4 Steps to Achieving a Good SAT Score:

For most students, getting a good SAT score is an attainable goal, with the right amount of preparation, strategy, and experience.

The key to a near perfect SAT score (or at least one that will get you into your dream school) is a personalized study plan that takes your existing knowledge into account and works to improve your weaknesses. It also involves time, dedication, and work.

  1. Start with either a practice test, the PSAT, or the actual SAT. From there, you will be able to determine how much of an improvement you need in order to get your SAT target score.
  2. Stick to a study schedule. It is near impossible to get a good SAT score without studying. Yes, we’ve all heard stories of kids who wake up one morning, take the SAT without ever practicing or studying, and get a near perfect score. This is extremely rare (and do you really want to take the chance that you might be one of these students?) and usually involves students who have been preparing for the SAT without actually being aware that they are preparing for the SAT, like those with extensive vocabulary and math skills. For most students, it is impossible to get a good SAT score without dedicating a significant amount of time and energy to studying.
  3. Learn from experts. The SAT questions are usually simple problems, worded in more complex ways. They ask questions you already know how to solve, but figuring out what they are asking is what makes it more difficult. Take a prep course to learn SAT strategies for deciphering and simplifying questions from SAT experts. 
  4. Practice, practice, practice. There is no substitute for preparation when it comes to the SAT (and many things in life). Take as many practice tests as possible, while trying to simulate the real test as much as possible. Build practice tests into your study plan.

Improving your SAT Score

What if I get a Bad Score?

There are very few things that cause more anxiety for 11th and 12th graders than the SAT. Although it does carry a lot of weight in the college admissions process, a low SAT score will not prevent you from getting into a good college.

There are a few things you can do if your SAT score isn’t quite where you hoped it would be:

  1. Retake the SAT. Depending on your application timelines and when you took the SAT, you may be able to take it again.
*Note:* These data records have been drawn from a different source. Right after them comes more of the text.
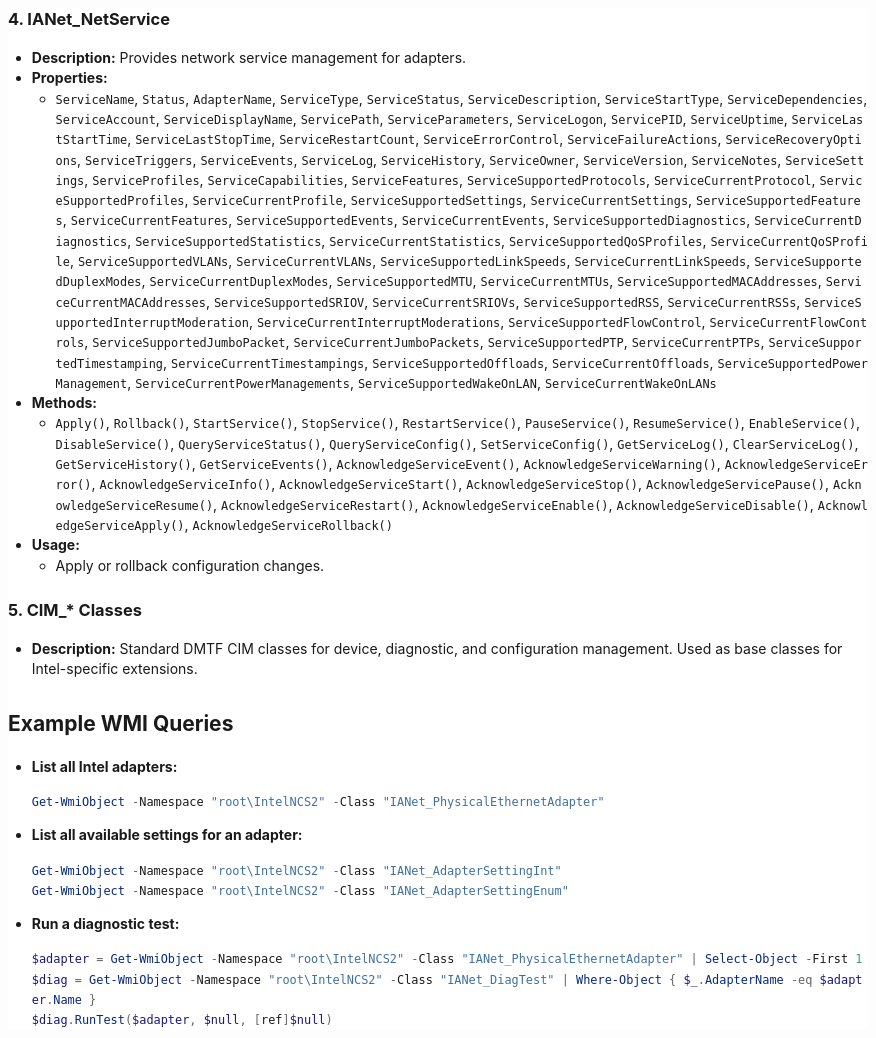 ### 4. IANet_NetService
- **Description:** Provides network service management for adapters.
- **Properties:**
  - `ServiceName`, `Status`, `AdapterName`, `ServiceType`, `ServiceStatus`, `ServiceDescription`, `ServiceStartType`, `ServiceDependencies`, `ServiceAccount`, `ServiceDisplayName`, `ServicePath`, `ServiceParameters`, `ServiceLogon`, `ServicePID`, `ServiceUptime`, `ServiceLastStartTime`, `ServiceLastStopTime`, `ServiceRestartCount`, `ServiceErrorControl`, `ServiceFailureActions`, `ServiceRecoveryOptions`, `ServiceTriggers`, `ServiceEvents`, `ServiceLog`, `ServiceHistory`, `ServiceOwner`, `ServiceVersion`, `ServiceNotes`, `ServiceSettings`, `ServiceProfiles`, `ServiceCapabilities`, `ServiceFeatures`, `ServiceSupportedProtocols`, `ServiceCurrentProtocol`, `ServiceSupportedProfiles`, `ServiceCurrentProfile`, `ServiceSupportedSettings`, `ServiceCurrentSettings`, `ServiceSupportedFeatures`, `ServiceCurrentFeatures`, `ServiceSupportedEvents`, `ServiceCurrentEvents`, `ServiceSupportedDiagnostics`, `ServiceCurrentDiagnostics`, `ServiceSupportedStatistics`, `ServiceCurrentStatistics`, `ServiceSupportedQoSProfiles`, `ServiceCurrentQoSProfile`, `ServiceSupportedVLANs`, `ServiceCurrentVLANs`, `ServiceSupportedLinkSpeeds`, `ServiceCurrentLinkSpeeds`, `ServiceSupportedDuplexModes`, `ServiceCurrentDuplexModes`, `ServiceSupportedMTU`, `ServiceCurrentMTUs`, `ServiceSupportedMACAddresses`, `ServiceCurrentMACAddresses`, `ServiceSupportedSRIOV`, `ServiceCurrentSRIOVs`, `ServiceSupportedRSS`, `ServiceCurrentRSSs`, `ServiceSupportedInterruptModeration`, `ServiceCurrentInterruptModerations`, `ServiceSupportedFlowControl`, `ServiceCurrentFlowControls`, `ServiceSupportedJumboPacket`, `ServiceCurrentJumboPackets`, `ServiceSupportedPTP`, `ServiceCurrentPTPs`, `ServiceSupportedTimestamping`, `ServiceCurrentTimestampings`, `ServiceSupportedOffloads`, `ServiceCurrentOffloads`, `ServiceSupportedPowerManagement`, `ServiceCurrentPowerManagements`, `ServiceSupportedWakeOnLAN`, `ServiceCurrentWakeOnLANs`
- **Methods:**
  - `Apply()`, `Rollback()`, `StartService()`, `StopService()`, `RestartService()`, `PauseService()`, `ResumeService()`, `EnableService()`, `DisableService()`, `QueryServiceStatus()`, `QueryServiceConfig()`, `SetServiceConfig()`, `GetServiceLog()`, `ClearServiceLog()`, `GetServiceHistory()`, `GetServiceEvents()`, `AcknowledgeServiceEvent()`, `AcknowledgeServiceWarning()`, `AcknowledgeServiceError()`, `AcknowledgeServiceInfo()`, `AcknowledgeServiceStart()`, `AcknowledgeServiceStop()`, `AcknowledgeServicePause()`, `AcknowledgeServiceResume()`, `AcknowledgeServiceRestart()`, `AcknowledgeServiceEnable()`, `AcknowledgeServiceDisable()`, `AcknowledgeServiceApply()`, `AcknowledgeServiceRollback()`
- **Usage:**
  - Apply or rollback configuration changes.

### 5. CIM_* Classes
- **Description:** Standard DMTF CIM classes for device, diagnostic, and configuration management. Used as base classes for Intel-specific extensions.

## Example WMI Queries

- **List all Intel adapters:**
  ```powershell
  Get-WmiObject -Namespace "root\IntelNCS2" -Class "IANet_PhysicalEthernetAdapter"
  ```
- **List all available settings for an adapter:**
  ```powershell
  Get-WmiObject -Namespace "root\IntelNCS2" -Class "IANet_AdapterSettingInt"
  Get-WmiObject -Namespace "root\IntelNCS2" -Class "IANet_AdapterSettingEnum"
  ```
- **Run a diagnostic test:**
  ```powershell
  $adapter = Get-WmiObject -Namespace "root\IntelNCS2" -Class "IANet_PhysicalEthernetAdapter" | Select-Object -First 1
  $diag = Get-WmiObject -Namespace "root\IntelNCS2" -Class "IANet_DiagTest" | Where-Object { $_.AdapterName -eq $adapter.Name }
  $diag.RunTest($adapter, $null, [ref]$null)
  ```
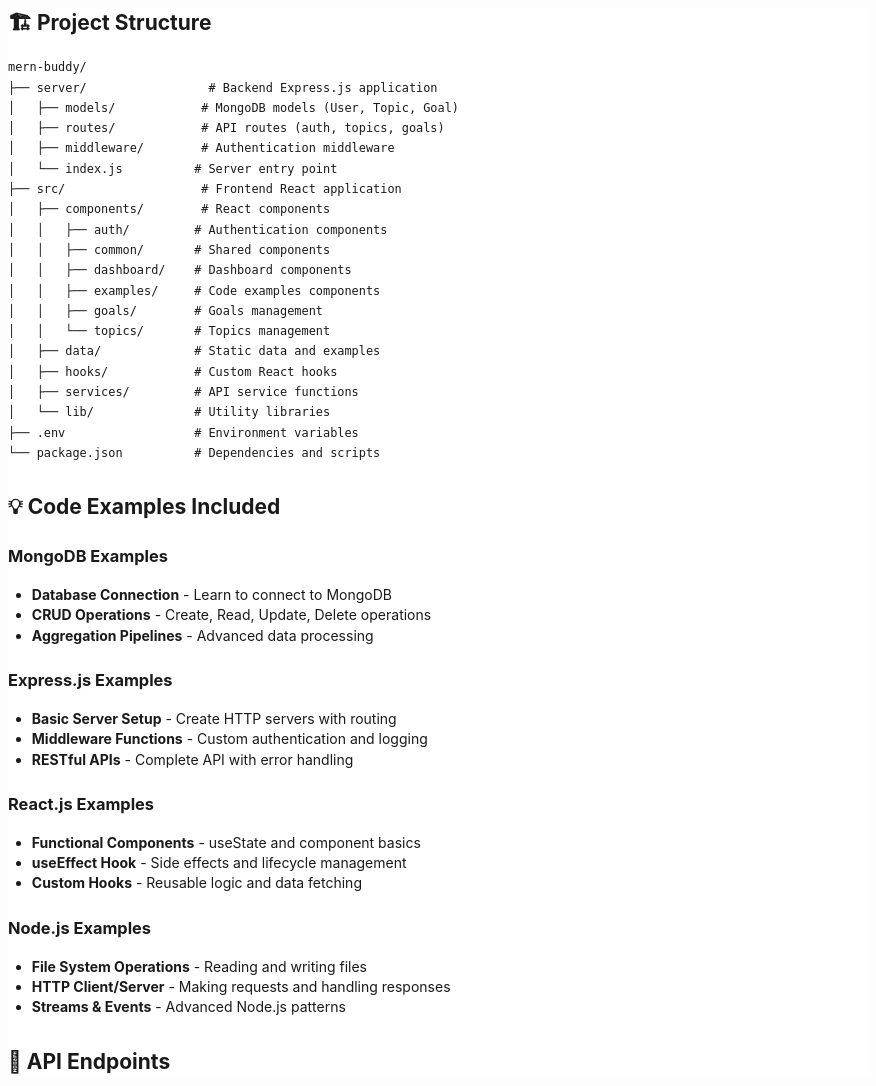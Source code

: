 ## 🏗 Project Structure

```
mern-buddy/
├── server/                 # Backend Express.js application
│   ├── models/            # MongoDB models (User, Topic, Goal)
│   ├── routes/            # API routes (auth, topics, goals)
│   ├── middleware/        # Authentication middleware
│   └── index.js          # Server entry point
├── src/                   # Frontend React application
│   ├── components/        # React components
│   │   ├── auth/         # Authentication components
│   │   ├── common/       # Shared components
│   │   ├── dashboard/    # Dashboard components
│   │   ├── examples/     # Code examples components
│   │   ├── goals/        # Goals management
│   │   └── topics/       # Topics management
│   ├── data/             # Static data and examples
│   ├── hooks/            # Custom React hooks
│   ├── services/         # API service functions
│   └── lib/              # Utility libraries
├── .env                  # Environment variables
└── package.json          # Dependencies and scripts
```

## 💡 Code Examples Included

### MongoDB Examples
- **Database Connection** - Learn to connect to MongoDB
- **CRUD Operations** - Create, Read, Update, Delete operations
- **Aggregation Pipelines** - Advanced data processing

### Express.js Examples
- **Basic Server Setup** - Create HTTP servers with routing
- **Middleware Functions** - Custom authentication and logging
- **RESTful APIs** - Complete API with error handling

### React.js Examples
- **Functional Components** - useState and component basics
- **useEffect Hook** - Side effects and lifecycle management
- **Custom Hooks** - Reusable logic and data fetching

### Node.js Examples
- **File System Operations** - Reading and writing files
- **HTTP Client/Server** - Making requests and handling responses
- **Streams & Events** - Advanced Node.js patterns

## 🔧 API Endpoints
Of course, retaking the SAT, without additional prep work, likely won’t help at all. So, take a look at a few top SAT courses, and continue to practice.
  2. Beef up other areas of your application. If your SAT score isn’t great, find other ways to make yourself stand out from the competition. This could include improving your SAT writing section, making sure your academic record is strong, and perfecting your application essays.
  3. Take the ACT. The two tests are remarkably different. The SAT is designed to measure your reasoning and verbal skills, while the ACT is designed to measure what you’ve learned in school. You may be better suited for the ACT, and most schools will take both. If you’re considering taking the ACT, review our in-depth articles to amplify the effectiveness of your studies.
  4. Find a school that doesn’t take or require the SAT. There are over 800 colleges that don’t require test scores, and an increasing number that won’t even look at your scores if you send them. They recognize that your academic record may be a better predictor of your potential college success than a standardized test.
  5. Find a school where your bad score is a good score. Different schools have different average SAT scores for their incoming students. If you find yourself in a position with not enough time or energy to improve your score, do a little research and find a school where your score is within the average SAT score range.

Every student’s college application package is unique, and the SAT is just one part of it (although one important part). Determining what a good score for you, based on your dream school, then making a plan to get that score and practicing and studying as planned is the best way to ensure that you get a good score. Getting additional help when needed is one of the best ways to develop a plan, stick with it, and use your time and energy to the best of your ability.

What is your target SAT score? How did you determine it? And if you have already taken the SAT, how did you do? What did you do to get the score you wanted?